» **Information given**
►

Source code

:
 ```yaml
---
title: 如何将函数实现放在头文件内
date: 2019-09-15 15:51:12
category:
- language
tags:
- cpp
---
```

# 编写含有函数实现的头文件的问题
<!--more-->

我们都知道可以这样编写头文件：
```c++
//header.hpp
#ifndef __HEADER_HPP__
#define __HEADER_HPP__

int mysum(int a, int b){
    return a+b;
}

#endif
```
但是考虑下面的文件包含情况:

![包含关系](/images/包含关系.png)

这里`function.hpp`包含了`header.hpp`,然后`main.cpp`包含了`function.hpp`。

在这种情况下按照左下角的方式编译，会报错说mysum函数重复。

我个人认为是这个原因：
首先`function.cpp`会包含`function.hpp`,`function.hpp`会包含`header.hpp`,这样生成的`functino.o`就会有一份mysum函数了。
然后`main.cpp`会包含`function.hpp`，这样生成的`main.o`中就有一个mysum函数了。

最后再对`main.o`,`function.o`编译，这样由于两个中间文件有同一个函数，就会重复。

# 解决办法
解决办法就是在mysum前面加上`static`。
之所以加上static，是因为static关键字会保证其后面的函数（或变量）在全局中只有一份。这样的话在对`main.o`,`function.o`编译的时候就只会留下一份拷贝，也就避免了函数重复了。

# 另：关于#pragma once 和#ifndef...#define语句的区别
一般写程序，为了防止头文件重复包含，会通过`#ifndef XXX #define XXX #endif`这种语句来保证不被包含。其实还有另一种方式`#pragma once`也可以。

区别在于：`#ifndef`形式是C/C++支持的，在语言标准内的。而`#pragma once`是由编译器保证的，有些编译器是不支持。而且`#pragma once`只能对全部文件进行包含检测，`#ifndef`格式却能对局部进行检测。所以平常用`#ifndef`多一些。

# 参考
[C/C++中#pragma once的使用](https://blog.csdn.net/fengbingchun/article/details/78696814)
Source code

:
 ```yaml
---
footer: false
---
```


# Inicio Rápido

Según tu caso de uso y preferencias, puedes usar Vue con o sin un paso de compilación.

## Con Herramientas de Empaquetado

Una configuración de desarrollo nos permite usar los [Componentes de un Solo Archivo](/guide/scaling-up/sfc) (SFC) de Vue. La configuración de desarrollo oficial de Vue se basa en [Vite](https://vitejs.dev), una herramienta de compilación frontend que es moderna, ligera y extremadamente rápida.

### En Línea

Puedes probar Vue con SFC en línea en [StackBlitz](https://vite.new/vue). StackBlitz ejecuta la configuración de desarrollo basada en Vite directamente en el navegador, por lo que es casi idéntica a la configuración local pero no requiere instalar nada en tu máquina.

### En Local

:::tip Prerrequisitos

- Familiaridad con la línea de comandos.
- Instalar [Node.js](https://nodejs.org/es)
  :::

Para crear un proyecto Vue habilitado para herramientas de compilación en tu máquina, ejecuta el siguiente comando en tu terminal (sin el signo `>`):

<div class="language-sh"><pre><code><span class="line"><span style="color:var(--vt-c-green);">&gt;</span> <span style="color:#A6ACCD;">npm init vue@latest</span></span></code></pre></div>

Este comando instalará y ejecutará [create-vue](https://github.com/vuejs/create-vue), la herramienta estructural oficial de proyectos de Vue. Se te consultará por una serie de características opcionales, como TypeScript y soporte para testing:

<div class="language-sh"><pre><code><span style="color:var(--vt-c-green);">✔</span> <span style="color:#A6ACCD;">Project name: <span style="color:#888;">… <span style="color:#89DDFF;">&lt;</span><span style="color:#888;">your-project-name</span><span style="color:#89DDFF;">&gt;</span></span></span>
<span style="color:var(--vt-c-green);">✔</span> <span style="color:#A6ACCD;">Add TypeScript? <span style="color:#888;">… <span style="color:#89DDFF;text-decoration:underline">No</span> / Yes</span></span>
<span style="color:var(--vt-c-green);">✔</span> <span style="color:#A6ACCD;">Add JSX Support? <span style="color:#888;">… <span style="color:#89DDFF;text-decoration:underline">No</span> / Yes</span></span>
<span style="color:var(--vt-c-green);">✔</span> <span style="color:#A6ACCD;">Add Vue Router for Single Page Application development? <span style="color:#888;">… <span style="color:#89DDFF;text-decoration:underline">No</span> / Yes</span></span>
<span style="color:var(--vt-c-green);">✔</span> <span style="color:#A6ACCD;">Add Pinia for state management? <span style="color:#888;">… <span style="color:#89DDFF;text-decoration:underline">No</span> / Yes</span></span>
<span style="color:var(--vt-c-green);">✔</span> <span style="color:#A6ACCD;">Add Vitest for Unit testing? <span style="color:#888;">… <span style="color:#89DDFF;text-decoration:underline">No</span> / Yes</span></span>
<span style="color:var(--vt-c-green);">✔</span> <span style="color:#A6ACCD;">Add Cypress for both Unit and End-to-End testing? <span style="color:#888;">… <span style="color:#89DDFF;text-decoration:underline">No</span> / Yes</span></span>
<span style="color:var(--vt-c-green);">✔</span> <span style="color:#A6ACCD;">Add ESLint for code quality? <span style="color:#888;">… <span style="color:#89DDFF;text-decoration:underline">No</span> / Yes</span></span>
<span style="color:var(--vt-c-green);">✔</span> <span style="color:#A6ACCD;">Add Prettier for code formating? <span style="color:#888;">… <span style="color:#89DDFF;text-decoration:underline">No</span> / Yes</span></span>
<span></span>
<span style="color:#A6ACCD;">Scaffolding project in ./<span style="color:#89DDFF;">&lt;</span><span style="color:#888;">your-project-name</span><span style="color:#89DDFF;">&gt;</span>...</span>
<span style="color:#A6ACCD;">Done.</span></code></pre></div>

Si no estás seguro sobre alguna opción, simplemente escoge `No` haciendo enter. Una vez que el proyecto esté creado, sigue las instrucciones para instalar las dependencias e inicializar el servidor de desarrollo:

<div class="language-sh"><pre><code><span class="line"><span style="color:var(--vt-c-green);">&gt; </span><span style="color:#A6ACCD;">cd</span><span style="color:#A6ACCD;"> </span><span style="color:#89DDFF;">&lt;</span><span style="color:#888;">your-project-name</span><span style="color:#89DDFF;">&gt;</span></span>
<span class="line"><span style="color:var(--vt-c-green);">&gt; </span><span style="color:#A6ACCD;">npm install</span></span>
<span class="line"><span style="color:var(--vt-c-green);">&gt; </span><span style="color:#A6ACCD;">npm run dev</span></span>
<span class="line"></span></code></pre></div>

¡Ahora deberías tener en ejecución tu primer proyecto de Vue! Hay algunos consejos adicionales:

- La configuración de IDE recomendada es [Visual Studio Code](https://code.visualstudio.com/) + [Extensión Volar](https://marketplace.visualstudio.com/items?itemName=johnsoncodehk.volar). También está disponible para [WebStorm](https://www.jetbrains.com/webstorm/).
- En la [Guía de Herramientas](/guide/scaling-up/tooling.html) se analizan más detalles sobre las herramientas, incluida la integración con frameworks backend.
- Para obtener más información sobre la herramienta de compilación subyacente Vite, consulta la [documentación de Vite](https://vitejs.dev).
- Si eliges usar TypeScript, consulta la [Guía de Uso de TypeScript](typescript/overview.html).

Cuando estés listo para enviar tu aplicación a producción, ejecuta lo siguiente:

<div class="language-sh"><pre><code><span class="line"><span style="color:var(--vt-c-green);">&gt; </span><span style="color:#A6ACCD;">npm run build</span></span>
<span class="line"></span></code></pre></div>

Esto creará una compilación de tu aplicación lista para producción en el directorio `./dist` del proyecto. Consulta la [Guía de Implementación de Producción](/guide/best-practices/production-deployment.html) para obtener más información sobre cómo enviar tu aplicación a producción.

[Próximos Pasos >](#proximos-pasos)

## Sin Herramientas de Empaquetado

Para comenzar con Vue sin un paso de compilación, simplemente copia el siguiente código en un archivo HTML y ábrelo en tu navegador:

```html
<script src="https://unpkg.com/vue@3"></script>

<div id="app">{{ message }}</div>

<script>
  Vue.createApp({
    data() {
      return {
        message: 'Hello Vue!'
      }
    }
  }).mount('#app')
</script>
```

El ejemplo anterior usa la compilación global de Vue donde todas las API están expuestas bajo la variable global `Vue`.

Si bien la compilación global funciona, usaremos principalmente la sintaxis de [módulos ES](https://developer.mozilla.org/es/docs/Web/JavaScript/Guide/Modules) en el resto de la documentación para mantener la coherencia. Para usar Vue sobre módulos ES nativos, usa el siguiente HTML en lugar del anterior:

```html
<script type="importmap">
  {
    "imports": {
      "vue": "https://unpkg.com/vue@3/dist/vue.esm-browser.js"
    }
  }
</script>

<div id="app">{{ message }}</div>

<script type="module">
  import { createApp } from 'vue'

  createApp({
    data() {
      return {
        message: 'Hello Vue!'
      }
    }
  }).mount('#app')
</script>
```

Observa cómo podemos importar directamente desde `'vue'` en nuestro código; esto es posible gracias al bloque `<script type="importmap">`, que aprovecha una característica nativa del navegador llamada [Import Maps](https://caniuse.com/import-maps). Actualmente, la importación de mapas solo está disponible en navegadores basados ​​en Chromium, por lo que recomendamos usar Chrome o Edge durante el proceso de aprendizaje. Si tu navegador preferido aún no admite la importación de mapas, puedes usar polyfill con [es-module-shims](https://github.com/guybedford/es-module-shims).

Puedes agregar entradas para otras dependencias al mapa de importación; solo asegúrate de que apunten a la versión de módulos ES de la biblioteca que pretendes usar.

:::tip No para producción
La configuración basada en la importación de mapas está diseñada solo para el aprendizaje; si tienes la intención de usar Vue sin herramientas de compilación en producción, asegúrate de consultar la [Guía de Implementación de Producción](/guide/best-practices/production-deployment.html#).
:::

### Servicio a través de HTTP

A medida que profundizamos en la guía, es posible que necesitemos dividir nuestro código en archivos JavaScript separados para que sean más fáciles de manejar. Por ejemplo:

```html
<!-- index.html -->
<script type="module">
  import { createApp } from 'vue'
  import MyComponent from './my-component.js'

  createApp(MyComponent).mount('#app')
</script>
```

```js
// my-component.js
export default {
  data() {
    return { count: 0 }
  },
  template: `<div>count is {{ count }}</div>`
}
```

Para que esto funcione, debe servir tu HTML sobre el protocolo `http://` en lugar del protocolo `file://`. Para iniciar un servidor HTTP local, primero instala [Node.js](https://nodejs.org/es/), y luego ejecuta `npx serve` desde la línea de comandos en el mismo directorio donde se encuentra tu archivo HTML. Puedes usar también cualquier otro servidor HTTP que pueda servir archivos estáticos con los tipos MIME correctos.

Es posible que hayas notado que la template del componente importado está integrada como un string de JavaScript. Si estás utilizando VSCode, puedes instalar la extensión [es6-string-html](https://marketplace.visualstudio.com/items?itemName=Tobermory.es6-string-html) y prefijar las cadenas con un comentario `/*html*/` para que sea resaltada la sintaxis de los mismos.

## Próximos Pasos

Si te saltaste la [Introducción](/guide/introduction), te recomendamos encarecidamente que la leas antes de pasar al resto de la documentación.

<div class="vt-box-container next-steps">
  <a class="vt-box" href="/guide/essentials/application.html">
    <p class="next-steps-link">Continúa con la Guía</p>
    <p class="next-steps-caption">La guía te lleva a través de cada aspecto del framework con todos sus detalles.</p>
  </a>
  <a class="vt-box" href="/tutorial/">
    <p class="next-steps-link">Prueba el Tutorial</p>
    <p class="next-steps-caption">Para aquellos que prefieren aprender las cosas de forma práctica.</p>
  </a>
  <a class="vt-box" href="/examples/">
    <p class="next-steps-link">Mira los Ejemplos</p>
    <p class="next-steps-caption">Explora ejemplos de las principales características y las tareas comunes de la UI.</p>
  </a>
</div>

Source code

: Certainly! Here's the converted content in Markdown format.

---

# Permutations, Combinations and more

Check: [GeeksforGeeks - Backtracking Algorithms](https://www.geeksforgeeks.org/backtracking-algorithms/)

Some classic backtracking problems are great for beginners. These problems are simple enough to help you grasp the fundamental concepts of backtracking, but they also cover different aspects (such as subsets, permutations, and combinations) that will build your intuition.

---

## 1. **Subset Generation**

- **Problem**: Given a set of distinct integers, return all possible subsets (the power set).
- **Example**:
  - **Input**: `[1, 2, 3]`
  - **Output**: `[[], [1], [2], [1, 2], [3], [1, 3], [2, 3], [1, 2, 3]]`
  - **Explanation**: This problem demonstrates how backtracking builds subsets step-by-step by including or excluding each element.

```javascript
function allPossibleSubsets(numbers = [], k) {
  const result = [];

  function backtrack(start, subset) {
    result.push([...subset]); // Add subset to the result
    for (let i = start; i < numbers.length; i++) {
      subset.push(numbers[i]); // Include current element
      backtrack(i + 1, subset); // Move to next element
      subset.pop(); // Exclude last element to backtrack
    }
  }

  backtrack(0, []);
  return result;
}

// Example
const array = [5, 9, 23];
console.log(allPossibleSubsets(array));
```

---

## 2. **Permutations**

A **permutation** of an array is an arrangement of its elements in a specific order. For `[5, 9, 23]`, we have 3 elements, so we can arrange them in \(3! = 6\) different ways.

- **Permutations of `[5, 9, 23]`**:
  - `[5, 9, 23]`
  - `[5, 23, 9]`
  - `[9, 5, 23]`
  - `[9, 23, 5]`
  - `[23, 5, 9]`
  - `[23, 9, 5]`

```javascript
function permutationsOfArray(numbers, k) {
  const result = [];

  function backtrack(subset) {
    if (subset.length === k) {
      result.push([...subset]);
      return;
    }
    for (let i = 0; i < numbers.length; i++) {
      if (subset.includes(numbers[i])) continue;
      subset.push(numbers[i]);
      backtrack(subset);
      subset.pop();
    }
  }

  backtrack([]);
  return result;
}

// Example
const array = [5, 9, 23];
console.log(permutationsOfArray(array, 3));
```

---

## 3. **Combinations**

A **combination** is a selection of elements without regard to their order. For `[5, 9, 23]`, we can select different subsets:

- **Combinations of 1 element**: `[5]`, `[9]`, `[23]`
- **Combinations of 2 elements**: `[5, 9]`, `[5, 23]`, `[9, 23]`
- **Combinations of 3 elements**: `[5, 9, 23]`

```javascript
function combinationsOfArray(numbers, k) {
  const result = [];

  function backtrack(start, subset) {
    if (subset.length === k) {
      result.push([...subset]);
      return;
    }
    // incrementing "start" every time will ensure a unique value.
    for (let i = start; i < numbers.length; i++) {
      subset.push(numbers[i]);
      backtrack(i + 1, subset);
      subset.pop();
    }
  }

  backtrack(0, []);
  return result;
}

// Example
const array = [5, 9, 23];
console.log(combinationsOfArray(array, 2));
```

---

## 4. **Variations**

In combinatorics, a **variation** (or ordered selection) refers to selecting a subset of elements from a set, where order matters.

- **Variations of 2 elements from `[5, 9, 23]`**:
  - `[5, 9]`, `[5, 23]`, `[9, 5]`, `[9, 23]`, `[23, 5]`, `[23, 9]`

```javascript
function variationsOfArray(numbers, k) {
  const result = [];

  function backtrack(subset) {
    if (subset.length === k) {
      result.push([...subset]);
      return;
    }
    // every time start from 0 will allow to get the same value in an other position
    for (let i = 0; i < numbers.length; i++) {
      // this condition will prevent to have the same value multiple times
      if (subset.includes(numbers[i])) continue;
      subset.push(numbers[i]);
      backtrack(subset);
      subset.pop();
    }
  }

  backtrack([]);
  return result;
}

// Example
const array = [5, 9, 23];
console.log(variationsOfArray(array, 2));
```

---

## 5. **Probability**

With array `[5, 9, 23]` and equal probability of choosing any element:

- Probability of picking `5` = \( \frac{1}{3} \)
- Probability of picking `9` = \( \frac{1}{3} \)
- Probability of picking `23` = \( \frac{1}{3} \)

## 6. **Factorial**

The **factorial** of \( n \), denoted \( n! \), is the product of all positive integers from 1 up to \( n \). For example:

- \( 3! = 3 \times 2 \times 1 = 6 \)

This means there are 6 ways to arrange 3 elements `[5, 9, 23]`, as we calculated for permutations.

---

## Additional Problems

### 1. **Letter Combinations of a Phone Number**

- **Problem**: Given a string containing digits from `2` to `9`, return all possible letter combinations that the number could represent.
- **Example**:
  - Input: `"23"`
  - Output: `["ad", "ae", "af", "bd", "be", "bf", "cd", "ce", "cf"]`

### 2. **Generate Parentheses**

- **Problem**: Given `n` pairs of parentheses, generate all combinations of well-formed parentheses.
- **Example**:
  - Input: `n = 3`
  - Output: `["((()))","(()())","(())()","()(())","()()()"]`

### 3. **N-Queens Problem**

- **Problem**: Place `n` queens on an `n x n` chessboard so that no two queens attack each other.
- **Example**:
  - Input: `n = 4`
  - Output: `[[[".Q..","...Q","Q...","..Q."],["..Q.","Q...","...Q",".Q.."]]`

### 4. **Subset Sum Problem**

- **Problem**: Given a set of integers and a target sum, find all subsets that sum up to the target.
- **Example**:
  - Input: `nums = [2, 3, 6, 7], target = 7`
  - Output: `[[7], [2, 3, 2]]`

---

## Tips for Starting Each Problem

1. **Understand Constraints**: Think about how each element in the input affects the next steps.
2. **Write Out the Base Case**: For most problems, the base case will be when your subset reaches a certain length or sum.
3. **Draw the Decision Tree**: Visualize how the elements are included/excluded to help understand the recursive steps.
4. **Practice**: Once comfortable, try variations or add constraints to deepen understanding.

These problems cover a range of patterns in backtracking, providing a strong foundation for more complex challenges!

◄

» **About this exercise**
Scan the records above, count the lines with "TypeScript" in them, and give only the number.

» **Response to the exercise**
3